Article by Rachel S. Cohen                                           March 3, 2021                                           (airforcemag.com)

• During a National Press Club event on March 3rd, Chief of Space Operations General John W. “Jay” Raymond said that U.S. officials are trying to hash out the ground rules for space combat. There’s no one-size-fits-all answer for what could be considered an act of war or a ‘proportional response’. “I think it depends on the strategic context that’s going on in the world,” said Raymond.

• There’s no such thing as a “space war,” Raymond said. “It’s just war. How nations might choose to conduct operations in that war, that conflict, either on the sea, or in the air, or on the ground, or now in space, … is just integrated into that larger strategic conflict.”

• “You can’t put weapons of mass destruction in orbit, and you can’t militarize a planet, a celestial body. Other than that, there’s no rules,” Raymond said. That ambiguity may complicate global discussions of norms of behavior in outer space. Space Force is trying to drive that conversation to constrain bad behavior and shape a common understanding of what’s acceptable on orbit. “I’m not naive to think, if there was a set of norms of behavior, that everybody’s going to follow them,” said Raymond.

• “The challenge for space strategists is to anticipate how this gradual shift from… information operations to physical operations will proceed,” a recent report on space defense from the Center for Strategic and International Security (CSIS) pointed out. “Further analysis and gaming are needed to explore… when it is advantageous (or not) to do nothing in response to an attack or threat of attack.”

• Though Space Force is quick to note various technologies in development by China, Russia and others that could look to damage U.S. assets, Raymond declined to talk about what offensive and defensive capabilities his service has in the works.
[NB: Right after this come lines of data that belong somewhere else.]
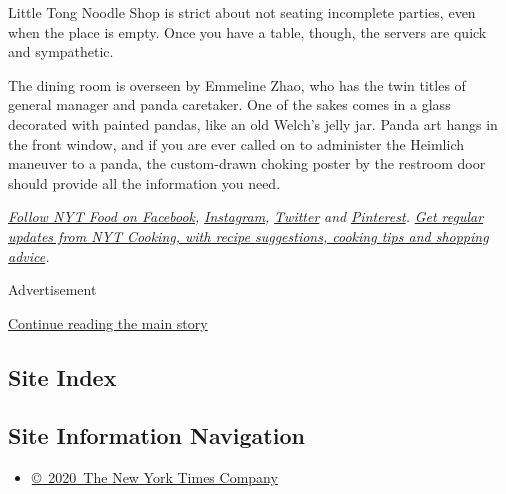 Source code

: Little Tong Noodle Shop is strict about not seating incomplete parties,
even when the place is empty. Once you have a table, though, the servers
are quick and sympathetic.

The dining room is overseen by Emmeline Zhao, who has the twin titles of
general manager and panda caretaker. One of the sakes comes in a glass
decorated with painted pandas, like an old Welch's jelly jar. Panda art
hangs in the front window, and if you are ever called on to administer
the Heimlich maneuver to a panda, the custom-drawn choking poster by the
restroom door should provide all the information you need.

\href{https://www.facebookcorewwwi.onion/nytfood/}{\emph{Follow NYT Food
on Facebook}}\emph{,}
\href{https://instagram.com/nytfood}{\emph{Instagram}}\emph{,}
\href{https://twitter.com/nytfood}{\emph{Twitter}} \emph{and}
\href{https://www.pinterest.com/nytfood/}{\emph{Pinterest}}\emph{.}
\href{https://www.nytimes3xbfgragh.onion/newsletters/cooking}{\emph{Get
regular updates from NYT Cooking, with recipe suggestions, cooking tips
and shopping advice}}\emph{.}

Advertisement

\protect\hyperlink{after-bottom}{Continue reading the main story}

\hypertarget{site-index}{%
\subsection{Site Index}\label{site-index}}

\hypertarget{site-information-navigation}{%
\subsection{Site Information
Navigation}\label{site-information-navigation}}

\begin{itemize}
\tightlist
\item
  \href{https://help.nytimes3xbfgragh.onion/hc/en-us/articles/115014792127-Copyright-notice}{©~2020~The
  New York Times Company}
\end{itemize}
The CSIS report recommended that Space Force own “non-kinetic active defenses, such as onboard jamming and lasing systems, … to thwart kinetic attacks against high-value satellites.”
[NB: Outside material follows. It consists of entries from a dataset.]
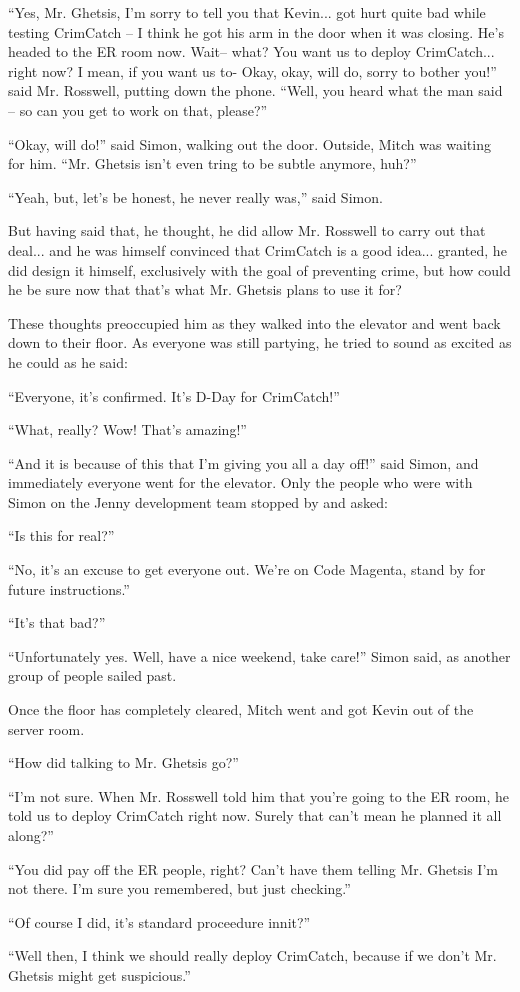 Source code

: \documentclass[10pt,a4paper]{article}
\newcommand{\lang}[2]{ #2 \par}
\newcommand{\ainame}{Jenny}
\newcommand{\mainname}{Simon}
\newcommand{\auxname}{Mitch}
\newcommand{\ceoname}{Mr. Rosswell}
\newcommand{\policename}{Mr. Ghetsis}
\newcommand{\featurename}{CrimCatch}
\newcommand{\criminalname}{Kevin}
\begin{document}
\noindent\makebox[\linewidth]{\rule{\paperwidth}{0.4pt}}

\lang{...}{``Yes, \policename{}, I'm sorry to tell you that \criminalname{}... got hurt quite bad while testing \featurename{} -- I think he got his arm in the door when it was closing. He's headed to the ER room now. Wait-- what? You want us to deploy \featurename{}... right now? I mean, if you want us to- Okay, okay, will do, sorry to bother you!'' said \ceoname{}, putting down the phone. ``Well, you heard what the man said -- so can you get to work on that, please?''}
\lang{...}{``Okay, will do!'' said \mainname{}, walking out the door. Outside, \auxname{} was waiting for him. ``\policename{} isn't even tring to be subtle anymore, huh?''}
\lang{...}{``Yeah, but, let's be honest, he never really was,'' said \mainname{}.}
\lang{...}{But having said that, he thought, he did allow \ceoname{} to carry out that deal... and he was himself convinced that \featurename{} is a good idea... granted, he did design it himself, exclusively with the goal of preventing crime, but how could he be sure now that that's what \policename{} plans to use it for?}
\lang{...}{These thoughts preoccupied him as they walked into the elevator and went back down to their floor. As everyone was still partying, he tried to sound as excited as he could as he said:}
\lang{...}{``Everyone, it's confirmed. It's D-Day for \featurename{}!''}
\lang{...}{``What, really? Wow! That's amazing!''}
\lang{...}{``And it is because of this that I'm giving you all a day off!'' said \mainname{}, and immediately everyone went for the elevator. Only the people who were with \mainname{} on the \ainame{} development team stopped by and asked: }
\lang{...}{``Is this for real?''}
\lang{...}{``No, it's an excuse to get everyone out. We're on Code Magenta, stand by for future instructions.''}
\lang{...}{``It's that bad?''}
\lang{...}{``Unfortunately yes. Well, have a nice weekend, take care!'' \mainname{} said, as another group of people sailed past.}
\lang{...}{Once the floor has completely cleared, \auxname{} went and got \criminalname{} out of the server room.}
\lang{...}{``How did talking to \policename{} go?''}
\lang{...}{``I'm not sure. When \ceoname{} told him that you're going to the ER room, he told us to deploy \featurename{} right now. Surely that can't mean he planned it all along?''}
\lang{...}{``You did pay off the ER people, right? Can't have them telling \policename{} I'm not there. I'm sure you remembered, but just checking.''}
\lang{...}{``Of course I did, it's standard proceedure innit?''}
\lang{...}{``Well then, I think we should really deploy \featurename{}, because if we don't \policename{} might get suspicious.''}
\end{document}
• “A physical seizure capability should also be explored,” the report added, “that could double as a (non-aggressive) inspector and on-orbit servicing satellite,” such as the Russian spacecraft which Moscow said was an inspector satellite and test-fired an anti-satellite weapon in space last year.
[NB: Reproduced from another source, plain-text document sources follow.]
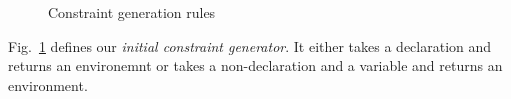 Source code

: \documentclass{jfp1}
\newcommand{\myfigure}{figure}
\newcommand{\sizeintablesp}{footnotesize}
\begin{document}
%
\begin{\myfigure}[!t]
  
  \caption{Constraint generation rules}
  \label{fig:consGenAlgo}
\end{\myfigure}
%
Fig.~\ref{fig:consGenAlgo} defines
%
%
%
our \emph{initial constraint generator}.
%
It either takes a declaration and returns an environemnt or takes a
non-declaration and a variable and returns an environment.
%
%

\end{document}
• Raymond noted that Space Force will debut its plan for streamlining the Pentagon’s space acquisition agencies in “another week or so,” and that he expects to see a Space Force dress uniform prototype in about a month. Officials will finalize which parts of the Army and Navy departments will transfer to the Space Force in the next couple of months.

• Despite less discussion on the subject from the Biden White House, the federal government’s renewed emphasis on space superiority and exploration hasn’t waned, Raymond said. “This is not a political issue,” he stressed. “This is about our national security and the foundation of all instruments of national power, and I look forward to continuing our efforts to build this service.”

 

U.S. officials are trying to hash out the ground rules for extraterrestrial combat more than a year after standing up a Space Force to fend off threats on orbit.

       General John W. “Jay” Raymond

There’s no one-size-fits-all answer for what actions by a satellite could be considered an act of war. Proportional response in a war that extends to space will depend on a broader context than earlier conflicts where the U.S. might respond to a barrage of rockets with its own airstrike, the Space Force’s top general said March 3. The U.S. could counter a satellite attack with a strike in cyberspace or against terrestrial facilities, for example.

“I think it depends on the strategic context that’s going on in the world,” Chief of Space Operations Gen. John W. “Jay” Raymond said during an event hosted by the National Press Club.

There’s no such thing as a “space war,” he said—it’s just war.
“How nations might choose to conduct operations in that war, that conflict, either on the sea, or in the air, or on the ground, or now in space, … is just integrated into that larger strategic conflict,” Raymond said.

That ambiguity may complicate global discussions of norms of behavior in outer space as more countries grow their civil, military, and industrial presence away from Earth. The Space Force is trying to drive that conversation to constrain bad behavior and shape a common understanding of what’s acceptable on orbit.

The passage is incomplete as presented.